Comune e Prefettura hanno rifiutato di dare spazi con un minimo di servizi. E’ una questione umanitaria, che non contrasta le strategie del governo sulla immigrazione. -
Aggiungo qualcosa di più preciso alla risposta che ho dato alla domanda di Carol: innanzitutto in merito ai “paesi sicuri”.
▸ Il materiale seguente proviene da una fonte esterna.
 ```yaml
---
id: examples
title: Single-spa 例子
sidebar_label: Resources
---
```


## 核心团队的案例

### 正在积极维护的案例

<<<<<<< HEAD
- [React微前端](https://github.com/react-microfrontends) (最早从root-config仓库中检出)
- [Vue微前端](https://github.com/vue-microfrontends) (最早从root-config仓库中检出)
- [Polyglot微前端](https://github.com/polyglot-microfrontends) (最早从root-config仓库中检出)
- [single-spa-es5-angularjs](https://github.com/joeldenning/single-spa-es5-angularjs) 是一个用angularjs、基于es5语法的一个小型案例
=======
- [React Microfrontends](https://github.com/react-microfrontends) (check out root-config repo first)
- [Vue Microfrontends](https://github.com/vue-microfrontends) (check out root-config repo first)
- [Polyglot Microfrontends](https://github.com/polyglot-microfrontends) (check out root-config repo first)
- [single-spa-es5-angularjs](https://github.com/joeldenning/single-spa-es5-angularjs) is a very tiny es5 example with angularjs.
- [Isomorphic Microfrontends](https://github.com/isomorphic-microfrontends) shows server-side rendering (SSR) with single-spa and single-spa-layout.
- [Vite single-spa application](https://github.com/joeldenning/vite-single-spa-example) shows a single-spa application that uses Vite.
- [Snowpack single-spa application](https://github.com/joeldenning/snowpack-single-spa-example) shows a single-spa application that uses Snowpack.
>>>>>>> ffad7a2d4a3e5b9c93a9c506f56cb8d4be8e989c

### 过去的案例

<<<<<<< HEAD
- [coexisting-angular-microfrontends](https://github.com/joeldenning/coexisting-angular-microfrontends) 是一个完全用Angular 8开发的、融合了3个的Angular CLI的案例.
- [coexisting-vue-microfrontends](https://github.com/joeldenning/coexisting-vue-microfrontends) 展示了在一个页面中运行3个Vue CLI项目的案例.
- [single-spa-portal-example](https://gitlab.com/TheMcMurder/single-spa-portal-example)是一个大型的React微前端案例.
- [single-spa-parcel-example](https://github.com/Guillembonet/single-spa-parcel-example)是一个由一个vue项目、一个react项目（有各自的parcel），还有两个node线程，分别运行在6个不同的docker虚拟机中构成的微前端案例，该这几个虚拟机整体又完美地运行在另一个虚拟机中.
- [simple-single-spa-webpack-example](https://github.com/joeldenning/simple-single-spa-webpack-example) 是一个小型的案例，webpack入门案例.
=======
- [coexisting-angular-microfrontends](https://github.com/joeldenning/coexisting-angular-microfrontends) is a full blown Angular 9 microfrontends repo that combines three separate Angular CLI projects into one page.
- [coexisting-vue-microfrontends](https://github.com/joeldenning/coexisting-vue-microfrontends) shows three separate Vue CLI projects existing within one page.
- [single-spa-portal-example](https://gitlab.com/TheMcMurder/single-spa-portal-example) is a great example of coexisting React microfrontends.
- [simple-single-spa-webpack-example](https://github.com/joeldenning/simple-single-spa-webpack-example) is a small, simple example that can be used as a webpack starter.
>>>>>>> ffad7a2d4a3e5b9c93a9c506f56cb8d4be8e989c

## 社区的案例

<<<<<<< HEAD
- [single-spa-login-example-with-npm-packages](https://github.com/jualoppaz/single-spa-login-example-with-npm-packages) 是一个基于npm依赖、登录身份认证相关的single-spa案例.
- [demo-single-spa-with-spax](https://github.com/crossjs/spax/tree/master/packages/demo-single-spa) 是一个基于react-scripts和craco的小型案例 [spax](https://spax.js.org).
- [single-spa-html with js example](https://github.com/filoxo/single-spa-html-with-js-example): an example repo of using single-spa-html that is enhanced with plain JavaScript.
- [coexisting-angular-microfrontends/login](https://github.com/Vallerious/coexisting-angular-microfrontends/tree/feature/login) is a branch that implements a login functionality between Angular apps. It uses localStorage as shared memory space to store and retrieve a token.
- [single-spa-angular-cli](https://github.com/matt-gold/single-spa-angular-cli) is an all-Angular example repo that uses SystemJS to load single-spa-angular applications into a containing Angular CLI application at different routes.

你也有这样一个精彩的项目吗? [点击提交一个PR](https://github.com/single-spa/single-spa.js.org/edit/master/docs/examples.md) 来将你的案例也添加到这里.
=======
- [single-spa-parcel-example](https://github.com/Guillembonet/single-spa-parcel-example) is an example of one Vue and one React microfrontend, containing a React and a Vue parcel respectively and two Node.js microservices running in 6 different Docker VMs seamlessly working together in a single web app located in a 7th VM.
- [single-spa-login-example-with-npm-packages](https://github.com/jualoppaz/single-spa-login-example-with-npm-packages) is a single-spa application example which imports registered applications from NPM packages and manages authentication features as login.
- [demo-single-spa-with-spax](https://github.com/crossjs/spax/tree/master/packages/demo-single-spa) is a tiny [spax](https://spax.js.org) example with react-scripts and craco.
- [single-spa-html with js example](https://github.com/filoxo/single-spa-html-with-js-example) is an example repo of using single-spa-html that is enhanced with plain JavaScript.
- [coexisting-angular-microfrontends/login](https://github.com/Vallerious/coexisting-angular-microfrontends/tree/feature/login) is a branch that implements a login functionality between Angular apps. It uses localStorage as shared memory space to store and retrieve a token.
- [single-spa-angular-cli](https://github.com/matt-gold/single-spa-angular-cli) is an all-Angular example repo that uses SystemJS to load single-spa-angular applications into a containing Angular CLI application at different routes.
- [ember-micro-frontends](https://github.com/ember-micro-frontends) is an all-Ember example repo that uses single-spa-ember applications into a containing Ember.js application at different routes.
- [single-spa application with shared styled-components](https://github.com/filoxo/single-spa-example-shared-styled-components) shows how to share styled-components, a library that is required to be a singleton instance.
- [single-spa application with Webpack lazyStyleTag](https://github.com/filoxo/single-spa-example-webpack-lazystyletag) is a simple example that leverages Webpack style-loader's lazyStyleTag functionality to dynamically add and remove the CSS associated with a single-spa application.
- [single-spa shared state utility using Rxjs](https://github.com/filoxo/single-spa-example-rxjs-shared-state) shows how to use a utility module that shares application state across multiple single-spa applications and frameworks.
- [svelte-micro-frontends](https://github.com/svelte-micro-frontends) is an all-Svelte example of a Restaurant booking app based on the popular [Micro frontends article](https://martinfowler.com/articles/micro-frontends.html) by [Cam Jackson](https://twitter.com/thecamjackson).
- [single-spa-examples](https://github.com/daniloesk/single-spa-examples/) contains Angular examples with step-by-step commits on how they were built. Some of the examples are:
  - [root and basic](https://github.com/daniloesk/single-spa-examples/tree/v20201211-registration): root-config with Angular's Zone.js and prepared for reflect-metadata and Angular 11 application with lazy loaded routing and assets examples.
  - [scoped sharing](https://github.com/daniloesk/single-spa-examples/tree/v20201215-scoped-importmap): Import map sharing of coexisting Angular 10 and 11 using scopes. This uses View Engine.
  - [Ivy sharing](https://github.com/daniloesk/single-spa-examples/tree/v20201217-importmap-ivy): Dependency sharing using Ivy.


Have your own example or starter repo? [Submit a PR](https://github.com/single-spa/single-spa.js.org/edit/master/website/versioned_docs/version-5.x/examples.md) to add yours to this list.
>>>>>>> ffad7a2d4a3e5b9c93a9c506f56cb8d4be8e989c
Secondo la Direttiva UE 2013/32, un paese si considera “sicuro” se, in base allo stato giuridico, all’applicazione della legge in un sistema democratico e alla situazione politica generale, si può dimostrare che in quel paese non ci sono generalmente e costantemente persecuzioni, tortura, trattamenti inumani o degradanti, né pericolo dovuto a violenza indiscriminata in conflitti armati interni o internazionali. Ogni Stato membro, però, può definire autonomamente la propria lista di paesi sicuri, basandosi anche su dati di agenzie internazionali quali UNHCR o Agenzia UE per l’asilo.Questi migranti, accertata la provenienza vengono respinti (come dire: torna a casa tua e cerca casomai di migliorare il tuo paese…). Per gli altri i tipi di accoglienza sono diversificati. A Trieste esiste l’Accoglienza diffusa: una associazione ad esempio, che ha vinto a suo tempo un bando, dà ospitalità a 800 immigrati regolari in 140 appartamenti. Per vivere questi devono trovarsi un lavoro. I Centri per l’impiego li aiutano, con corsi e segnalazione di posti vacanti.
I cittadini comunque diffidano, hanno paura. Quello in cui credo si debba confidare è che chi ha un lavoro e si è formata una famiglia non ruba, non rapina, non stupra.